25 November is White Ribbon Day, a time to raise awareness about preventing gender-based violence.

whITE ribbon day

White Ribbon Day 2025: We Speak Up

We Speak Up for change

Letting sexism slide puts women and girls at risk. Sexist jokes, catcalling, staring, or comments might seem harmless, but they are serious and can lead to violence and abuse.

For White Ribbon Day 2025, we are encouraging you to speak up and create a world where women and girls are safe, equal, and respected.

White Ribbon Day resources will be available to download this summer. Keep a look out on the website and in the Resource Hubs!

Previous White Ribbon Day Campaigns

White Ribbon Day 2024 focused on the theme It Starts with Men emphasising the importance of engaging men as allies in challenging harmful attitudes and behaviours to prevent violence against women and girls. 

We can prevent violence against women and girls. It starts with me. It starts with men.

In 2023, we campaigned to #ChangeTheStory for women and girls by encouraging men and boys to be active allies in every aspect of their lives: at home, at school, at work and with their mates.

Violence against women and girls is not a women’s issue. We need men to #ChangeTheStory, every day.

White Ribbon Day 2022 coincided with the start of the Men’s World Cup. This campaign highlighted the need for greater allyship in male-dominated spaces, like football, so women can feel safe and included.

We encouraged men and boys to embrace 11 traits, one for each player on a football team.

It’s not all men, but all men can end violence against women and girls. In 2021, we mobilised our diverse network of organisations and Ambassadors and Champions to empower men to stand up to every day sexism and misogyny.

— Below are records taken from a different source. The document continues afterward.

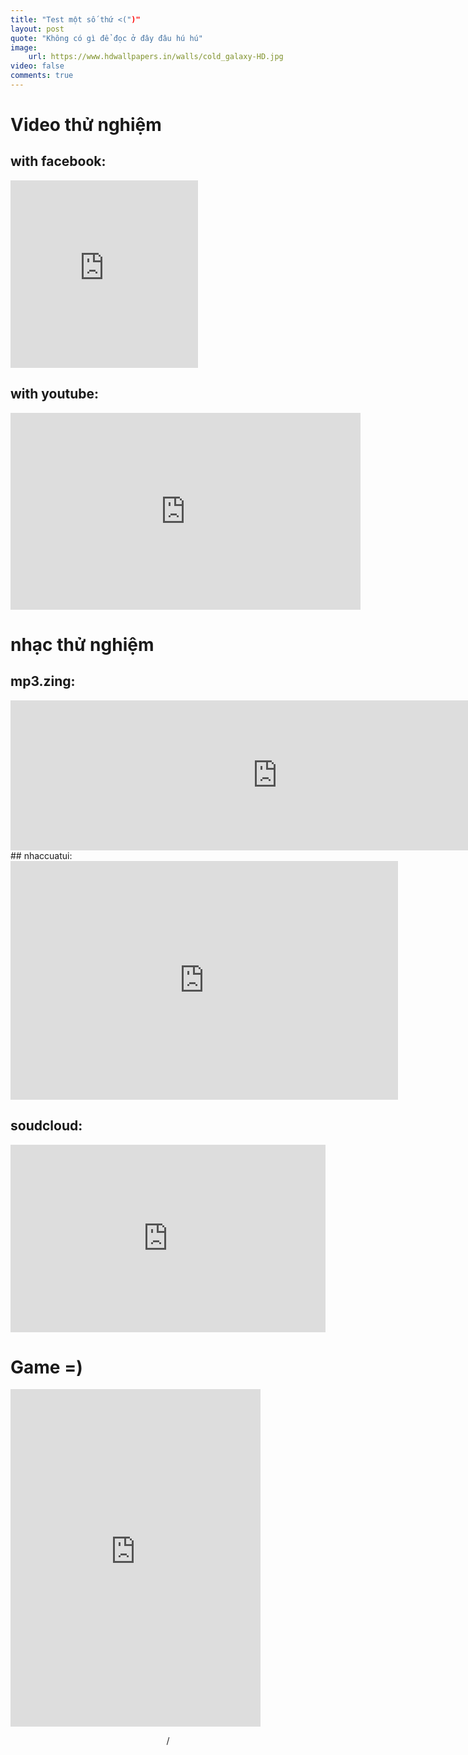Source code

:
 ```yaml
---
title: "Test một số thứ <(")"
layout: post
quote: "Không có gì để đọc ở đây đâu hú hú"
image: 
    url: https://www.hdwallpapers.in/walls/cold_galaxy-HD.jpg
video: false
comments: true
---
```


# Video thử nghiệm  
## with facebook:  
<iframe src="https://www.facebook.com/plugins/video.php?href=https%3A%2F%2Fwww.facebook.com%2FBestieVN%2Fvideos%2F1521750244608849%2F&show_text=1&width=300" width="300" height="300" style="border:none;overflow:shift" scrolling="yes" frameborder="1" allowTransparency="true" allowFullScreen="true"></iframe>

## with youtube:
<iframe width="560" height="315" src="https:4//www.youtube.com/embed/sKkeymi8dnE?rel=0&amp;start=837" frameborder="0" allowfullscreen></iframe>


# nhạc thử nghiệm  
## mp3.zing:  
<iframe scrolling="no" width="853" height="240" src="https://mp3.zing.vn/embed/song/ZW8W6UEF" frameborder="0" allowfullscreen="true"></iframe>
## nhaccuatui:  
<iframe src="https://www.nhaccuatui.com/mh/normal/dK1rcdBKFkpN" width="620" height="382" frameborder="0" allowfullscreen></iframe>

## soudcloud:
<iframe width="100%" height="300" scrolling="no" frameborder="yes" src="https://w.soundcloud.com/player/?url=https%3A//api.soundcloud.com/tracks/332229480&amp;color=%23ff5500&amp;auto_play=false&amp;hide_related=false&amp;show_comments=true&amp;show_user=true&amp;show_reposts=false&amp;show_teaser=true&amp;visual=true"></iframe>

# Game =)
<!-- Hey Webmaster! Place this html code where you'd like the game to appear. -->
<iframe src="https://www.silvergames.com/en/2048/iframe" width="400" height="540" style="margin:0;padding:0;border:0"></iframe>
<p style="text-align:center"><a href="https://www.silvergames.com/en/2048" rel="nofollow" target="_blank"></a> / <a href="https://www.silvergames.com/en/t/number" rel="nofollow" target="_blank"></a></p>
<!-- End of game embed code -->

Simply being nonviolent isn’t enough; we need men to be part of the solution.

We campaign to prevent violence against women and girls by encouraging active allyship from men and boys.

White Ribbon Day, 25th November, is annually recognised as the day men show their year-long commitment to ending violence against women and girls.

The day inspires individuals and organisations to take positive action to challenge harmful cultures and behaviours that lead to violence against women and girls. White Ribbon Accredited and Supporter Organisations and White Ribbon Ambassadors and Champions are vital in driving this culture change.

Every year, White Ribbon UK works around a theme to raise awareness about men’s violence against women and girls and the need for men to be part of the solution as active allies.

About White Ribbon Day

If violence against women is to be eliminated, it’s essential that men become part of the solution for change.

The White Ribbon movement began in 1991 to engage men in the prevention of gender-based violence. At the time, there was very little work being done to engage men in this issue; violence against women and girls was framed as a women’s issue. White Ribbon was founded to address the root cases of men’s violence against women and girls: harmful masculine traits and social norms around what it means to “be a man.”

From its beginnings, White Ribbon joined with others around the world to raise awareness about this issue annually on the 25 November and was one of the voices that campaigned for UN recognition of the day. In 2000, White Ribbon Day was designated The International Day for the Elimination of Violence Against Women by the United Nations.

White Ribbon Day continues every year to draw attention to the importance of active allyship from men to end violence against women and girls, once and for all.